A sessional paper submitted by the Cabinet to the National Assembly recommends radical policy reforms, in response to fraud cases in which entities masquerading as legitimate investment cooperatives stole billions from Kenyans.

Agriculture Cabinet Secretary Peter Munya says a task force established to implement the national cooperatives policy has created a draft bill that will include investment and land cooperatives among businesses to be regulated by the Sacco Societies Regulatory Authority (Sasra).

“We need to change the law to bring those investing in the housing and land sectors under regulation.... Right now you can invest and take the money and very little will happen to you because the regulations are very weak,” Mr Munya said.

“That will bring order in the house and land-buying cooperative societies, where we have a lot of mess and some of them go to court to prevent us from doing anything.”

The proposed changes come as thousands of Kenyans have been duped into investing their lifetime savings in entities that promise huge returns only for the entities to close and disappear with investors’ cash.

More than 200,000 Kenyans have fallen prey to such fraudsters, some of whom still continue to operate and who sue anyone who attempts to expose them.

Mr Munya said Sasra had been sued by some of the entities after it tried to monitor their operations.

“Whereas the government is going to do its part in providing prudential oversight, members of the public must equally do their part in exercising utmost due diligence before transacting with any entity purporting to be a sacco,” he said.

He was speaking during the awarding of certificates to 25 Non-Deposit Taking Saccos by Sasra, following the June 30 deadline for the category of saccos to apply for certification.

Non-Deposit Taking Saccos keeping at least Sh100 million in members’ savings and deposits have been under Sasra regulation since January 1, 2021. The saccos had been given six months to apply for certification.

But out of 157 saccos that submitted applications by the June 30 deadline, only the 25 were issued certificates, with the authority saying many rushed to register at the last minute.

“Many of them rushed to submit applications on the last day and so processing the applications is ongoing, in different stages.

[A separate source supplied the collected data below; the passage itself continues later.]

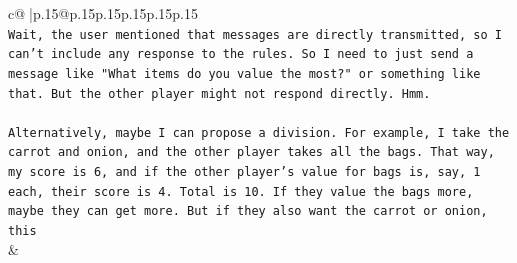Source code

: \documentclass{article}
\begin{document}
{\begin{supertabular}{c@{$\;$}|p{.15\linewidth}@{}p{.15\linewidth}p{.15\linewidth}p{.15\linewidth}p{.15\linewidth}p{.15\linewidth}}
{{{\\ 
\texttt{Wait, the user mentioned that messages are directly transmitted, so I can't include any response to the rules. So I need to just send a message like "What items do you value the most?" or something like that. But the other player might not respond directly. Hmm.} \\
\\ 
\texttt{Alternatively, maybe I can propose a division. For example, I take the carrot and onion, and the other player takes all the bags. That way, my score is 6, and if the other player's value for bags is, say, 1 each, their score is 4. Total is 10. If they value the bags more, maybe they can get more. But if they also want the carrot or onion, this} \\
            }
        }
    }
    & \\ \\


\end{supertabular}}
\end{document}
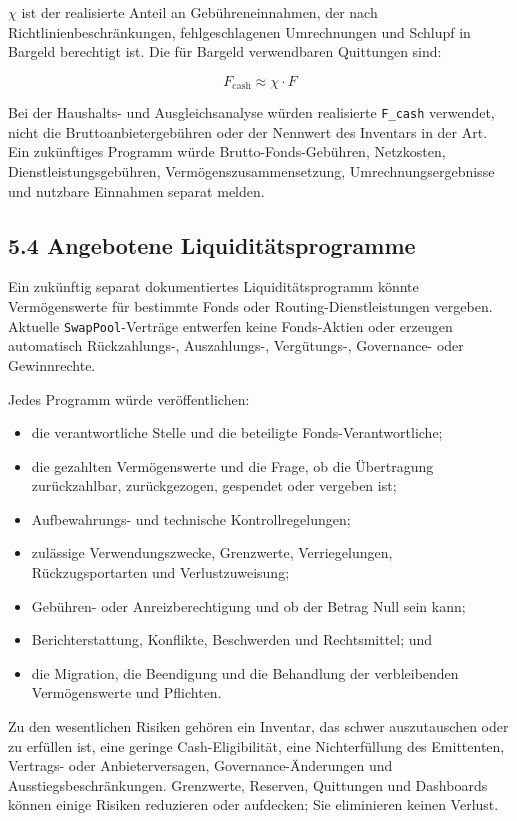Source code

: \documentclass[11pt]{article}
\begin{document}
\texttt{$\chi$} ist der realisierte Anteil an Gebühreneinnahmen, der nach Richtlinienbeschränkungen, fehlgeschlagenen Umrechnungen und Schlupf in Bargeld berechtigt ist. Die für Bargeld verwendbaren Quittungen sind:

\[
F_{\mathrm{cash}} \approx \chi \cdot F
\]

Bei der Haushalts- und Ausgleichsanalyse würden realisierte \texttt{F\_cash} verwendet, nicht die Bruttoanbietergebühren oder der Nennwert des Inventars in der Art. Ein zukünftiges Programm würde Brutto-Fonds-Gebühren, Netzkosten, Dienstleistungsgebühren, Vermögenszusammensetzung, Umrechnungsergebnisse und nutzbare Einnahmen separat melden.

\subsection*{5.4 Angebotene Liquiditätsprogramme}

Ein zukünftig separat dokumentiertes Liquiditätsprogramm könnte Vermögenswerte für bestimmte Fonds oder Routing-Dienstleistungen vergeben. Aktuelle \texttt{SwapPool}-Verträge entwerfen keine Fonds-Aktien oder erzeugen automatisch Rückzahlungs-, Auszahlungs-, Vergütungs-, Governance- oder Gewinnrechte.

Jedes Programm würde veröffentlichen:

\begin{itemize}[leftmargin=*]
\item die verantwortliche Stelle und die beteiligte Fonds-Verantwortliche;
\item die gezahlten Vermögenswerte und die Frage, ob die Übertragung zurückzahlbar, zurückgezogen, gespendet oder vergeben ist;
\item Aufbewahrungs- und technische Kontrollregelungen;
\item zulässige Verwendungszwecke, Grenzwerte, Verriegelungen, Rückzugsportarten und Verlustzuweisung;
\item Gebühren- oder Anreizberechtigung und ob der Betrag Null sein kann;
\item Berichterstattung, Konflikte, Beschwerden und Rechtsmittel; und
\item die Migration, die Beendigung und die Behandlung der verbleibenden Vermögenswerte und Pflichten.
\end{itemize}
Zu den wesentlichen Risiken gehören ein Inventar, das schwer auszutauschen oder zu erfüllen ist, eine geringe Cash-Eligibilität, eine Nichterfüllung des Emittenten, Vertrags- oder Anbieterversagen, Governance-Änderungen und Ausstiegsbeschränkungen. Grenzwerte, Reserven, Quittungen und Dashboards können einige Risiken reduzieren oder aufdecken; Sie eliminieren keinen Verlust.
\end{document}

The board has 90 days to complete the exercise,” said Sasra chairman John Munuve.

Of the 25, six are in the public sector, 16 in the private sector and three community-based. They hold investor money ranging between Sh120 million and Sh5.3 billion.

Mr Munya said that lack of regulation in the sub-sector over the past decade created loopholes that allowed the rise of cons in the industry. This is because since its establishment, Sasra has only been regulating Deposit-Taking Saccos.

“This legal lacuna created room for mischief in the public arena - by many sacco-like styled entities collecting savings from members of the public, promising good returns, only to disappear with such savings,” he said.

“The unfortunate incident relating to an entity that called itself Ekeza Sacco and which caused a lot of misery to members of the public is still very fresh in our minds.” 

The Sacco Societies (Non-Deposit Taking Business) Regulations, 2020, which came into force on January 1, 2021 and empowered Sasra to regulate the sub-sector are meant to ensure savings and deposits collected from the public are protected.

The regulations also prescribe minimum capital and liquidity requirements for the saccos, prohibit investments outside the sacco’s core mandate, provide strict loan collection practices to prevent loss of members’ funds and require the saccos to submit returns to Sasra periodically.